• Exercise objective
Nothing but the lines from the one with "Cloverb + online" through the final line of the listing should appear in the answer, each copied exactly.

• Source information
((

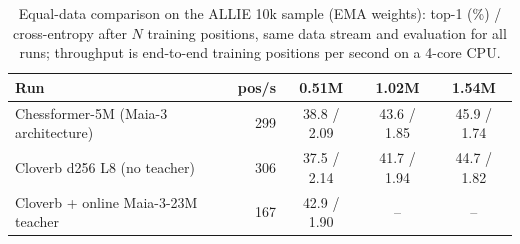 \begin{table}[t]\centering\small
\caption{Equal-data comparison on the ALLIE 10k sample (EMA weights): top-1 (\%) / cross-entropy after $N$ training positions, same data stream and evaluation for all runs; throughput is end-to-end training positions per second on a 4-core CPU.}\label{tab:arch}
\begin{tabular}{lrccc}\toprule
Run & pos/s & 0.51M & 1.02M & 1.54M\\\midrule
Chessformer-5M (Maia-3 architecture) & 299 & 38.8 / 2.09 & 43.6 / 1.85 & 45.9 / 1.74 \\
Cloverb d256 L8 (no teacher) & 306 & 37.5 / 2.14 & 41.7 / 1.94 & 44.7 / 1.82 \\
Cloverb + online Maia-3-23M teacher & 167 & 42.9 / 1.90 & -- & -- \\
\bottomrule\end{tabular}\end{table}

))

• Output for this exercise
Cloverb + online Maia-3-23M teacher & 167 & 42.9 / 1.90 & -- & -- \\
\bottomrule\end{tabular}\end{table}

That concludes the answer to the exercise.